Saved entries
========================================

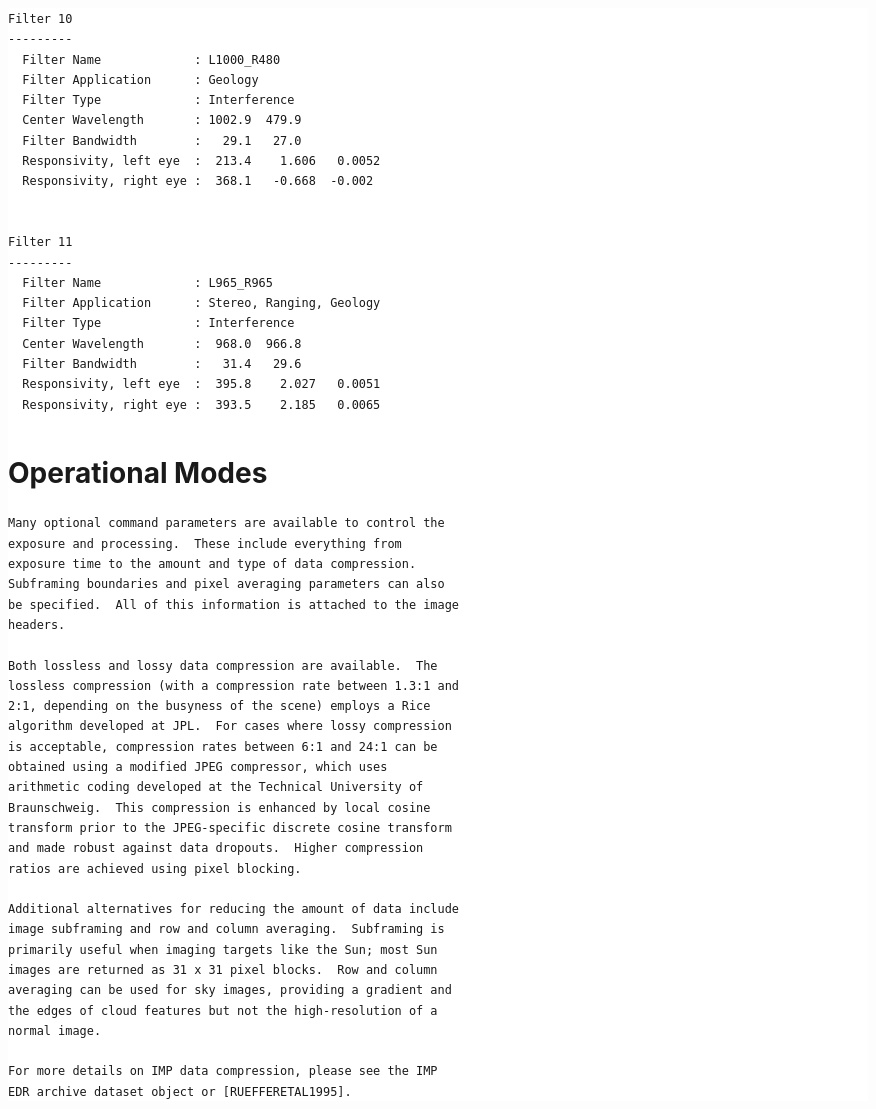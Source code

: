  
    Filter 10
    ---------
      Filter Name             : L1000_R480
      Filter Application      : Geology
      Filter Type             : Interference
      Center Wavelength       : 1002.9  479.9
      Filter Bandwidth        :   29.1   27.0
      Responsivity, left eye  :  213.4    1.606   0.0052
      Responsivity, right eye :  368.1   -0.668  -0.002
 
 
    Filter 11
    ---------
      Filter Name             : L965_R965
      Filter Application      : Stereo, Ranging, Geology
      Filter Type             : Interference
      Center Wavelength       :  968.0  966.8
      Filter Bandwidth        :   31.4   29.6
      Responsivity, left eye  :  395.8    2.027   0.0051
      Responsivity, right eye :  393.5    2.185   0.0065
 
 
  Operational Modes
  =================
    Many optional command parameters are available to control the
    exposure and processing.  These include everything from
    exposure time to the amount and type of data compression.
    Subframing boundaries and pixel averaging parameters can also
    be specified.  All of this information is attached to the image
    headers.
 
    Both lossless and lossy data compression are available.  The
    lossless compression (with a compression rate between 1.3:1 and
    2:1, depending on the busyness of the scene) employs a Rice
    algorithm developed at JPL.  For cases where lossy compression
    is acceptable, compression rates between 6:1 and 24:1 can be
    obtained using a modified JPEG compressor, which uses
    arithmetic coding developed at the Technical University of
    Braunschweig.  This compression is enhanced by local cosine
    transform prior to the JPEG-specific discrete cosine transform
    and made robust against data dropouts.  Higher compression
    ratios are achieved using pixel blocking.
 
    Additional alternatives for reducing the amount of data include
    image subframing and row and column averaging.  Subframing is
    primarily useful when imaging targets like the Sun; most Sun
    images are returned as 31 x 31 pixel blocks.  Row and column
    averaging can be used for sky images, providing a gradient and
    the edges of cloud features but not the high-resolution of a
    normal image.
 
    For more details on IMP data compression, please see the IMP
    EDR archive dataset object or [RUEFFERETAL1995].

========================================

Activity.
Write out, word for word, the lines from the start of the data through the one holding "lossless compression (with". Omit pictures.

Task result.
Source code

:  
    Filter 10
    ---------
      Filter Name             : L1000_R480
      Filter Application      : Geology
      Filter Type             : Interference
      Center Wavelength       : 1002.9  479.9
      Filter Bandwidth        :   29.1   27.0
      Responsivity, left eye  :  213.4    1.606   0.0052
      Responsivity, right eye :  368.1   -0.668  -0.002
 
 
    Filter 11
    ---------
      Filter Name             : L965_R965
      Filter Application      : Stereo, Ranging, Geology
      Filter Type             : Interference
      Center Wavelength       :  968.0  966.8
      Filter Bandwidth        :   31.4   29.6
      Responsivity, left eye  :  395.8    2.027   0.0051
      Responsivity, right eye :  393.5    2.185   0.0065
 
 
  Operational Modes
  =================
    Many optional command parameters are available to control the
    exposure and processing.  These include everything from
    exposure time to the amount and type of data compression.
    Subframing boundaries and pixel averaging parameters can also
    be specified.  All of this information is attached to the image
    headers.
 
    Both lossless and lossy data compression are available.  The
    lossless compression (with a compression rate between 1.3:1 and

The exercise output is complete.